Although the literature on TB infection in subjects not infected with HIV is extensive, reports on antibody responses of HIV/TB patients to M. tuberculosis, have been scant and controversial. Farber, C. et al., 1990, J. Infect. Dis, 162:279-280, reported the presence of antibodies to the p32 antigen (same as 85A) in 7 of 8 HIV/TB patients. Da Costa, C. et a., 1993, Clin. Exp. Immunol. 91:25-29, reported the presence of anti-lipoarabinomannan (LAM) antibodies in 35% of such patients. Barer, L. et al., 1992, Tuber. Lung. Dis. 73:187-191, reported anti-PPD antibodies in 36% of HIV/TB patients. Martin-Casabona, N. et al, 1992, J. Clin. Microbiol. 30:1089-1093, reported anti-sulfolipid (SLIV) antibodies in 73% of their patients. In addition, van Vooren, P. et al., 1988, Tubercle. 69:303-305, reported that anti-p32 antibodies were detectable in an HIV/TB patient for several months prior to clinical manifestation of TB. In contrast, analysis of responses to Ag60 (Saltini C. et al., 1993, Am. Rev. Respir. Dis. 145:1409-1414; van der Werf, T. S. et al., 1992. Med Microbiol Immunol 181:71-76) and Ag85B (McDonough, J. A. et al., 1992, J. Lab. Clin. Med. 120:318-322) failed to detect antibodies in these patients.

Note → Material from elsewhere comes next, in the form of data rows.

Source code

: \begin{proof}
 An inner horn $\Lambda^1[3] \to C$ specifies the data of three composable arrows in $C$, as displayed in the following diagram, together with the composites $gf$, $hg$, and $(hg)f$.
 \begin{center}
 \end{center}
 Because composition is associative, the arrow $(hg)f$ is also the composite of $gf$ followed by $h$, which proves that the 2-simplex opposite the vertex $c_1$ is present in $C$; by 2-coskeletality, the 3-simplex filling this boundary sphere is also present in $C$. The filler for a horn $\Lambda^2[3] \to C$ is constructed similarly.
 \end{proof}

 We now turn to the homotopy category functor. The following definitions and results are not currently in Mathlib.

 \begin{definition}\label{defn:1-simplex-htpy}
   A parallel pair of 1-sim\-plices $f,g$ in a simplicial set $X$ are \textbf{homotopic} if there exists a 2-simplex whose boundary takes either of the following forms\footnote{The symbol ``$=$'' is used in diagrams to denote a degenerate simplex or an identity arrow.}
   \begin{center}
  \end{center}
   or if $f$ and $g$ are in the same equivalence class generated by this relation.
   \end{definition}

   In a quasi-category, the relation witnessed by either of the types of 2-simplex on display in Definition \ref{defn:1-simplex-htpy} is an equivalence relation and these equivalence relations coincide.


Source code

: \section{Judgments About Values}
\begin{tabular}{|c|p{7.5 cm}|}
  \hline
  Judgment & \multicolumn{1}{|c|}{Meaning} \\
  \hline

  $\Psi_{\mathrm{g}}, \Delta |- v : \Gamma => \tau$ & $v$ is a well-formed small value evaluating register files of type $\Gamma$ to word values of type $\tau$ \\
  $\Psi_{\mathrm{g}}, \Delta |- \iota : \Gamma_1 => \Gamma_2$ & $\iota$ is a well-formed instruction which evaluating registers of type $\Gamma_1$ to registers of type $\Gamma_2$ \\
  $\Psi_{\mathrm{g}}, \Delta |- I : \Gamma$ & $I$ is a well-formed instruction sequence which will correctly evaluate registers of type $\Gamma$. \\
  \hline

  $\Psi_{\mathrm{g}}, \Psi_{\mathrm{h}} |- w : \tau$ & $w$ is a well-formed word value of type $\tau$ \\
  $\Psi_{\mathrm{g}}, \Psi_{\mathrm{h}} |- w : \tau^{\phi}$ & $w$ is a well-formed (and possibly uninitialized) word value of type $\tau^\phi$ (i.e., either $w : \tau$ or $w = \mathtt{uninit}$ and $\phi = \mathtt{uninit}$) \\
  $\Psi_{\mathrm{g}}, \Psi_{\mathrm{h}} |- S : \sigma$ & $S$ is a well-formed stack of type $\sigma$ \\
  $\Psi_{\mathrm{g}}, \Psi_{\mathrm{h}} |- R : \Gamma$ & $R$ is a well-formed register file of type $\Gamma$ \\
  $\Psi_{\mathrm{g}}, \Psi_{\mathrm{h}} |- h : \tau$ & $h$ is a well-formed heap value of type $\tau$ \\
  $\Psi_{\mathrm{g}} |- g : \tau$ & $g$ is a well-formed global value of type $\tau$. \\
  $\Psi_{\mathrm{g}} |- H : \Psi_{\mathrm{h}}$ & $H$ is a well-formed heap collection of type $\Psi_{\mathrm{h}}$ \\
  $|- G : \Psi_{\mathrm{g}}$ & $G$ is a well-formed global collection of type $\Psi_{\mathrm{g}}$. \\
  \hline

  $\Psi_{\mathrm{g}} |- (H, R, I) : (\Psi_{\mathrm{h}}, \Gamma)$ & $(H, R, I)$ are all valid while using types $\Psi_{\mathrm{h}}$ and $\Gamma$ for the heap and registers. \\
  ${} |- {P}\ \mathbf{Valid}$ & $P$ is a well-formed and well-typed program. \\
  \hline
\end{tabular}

Hence, there is a particular need in the art for methods to detect TB infections at early stages in HIV patients since they comprise one of the largest populations at risk for TB throughout the world.
Citation of the above documents is not intended as an admission that any of the foregoing is pertinent prior art. All statements as to the date or representation as to the contents of these documents is based on the information available to the applicant and does not constitute any admission as to the correctness of the dates or contents of these documents.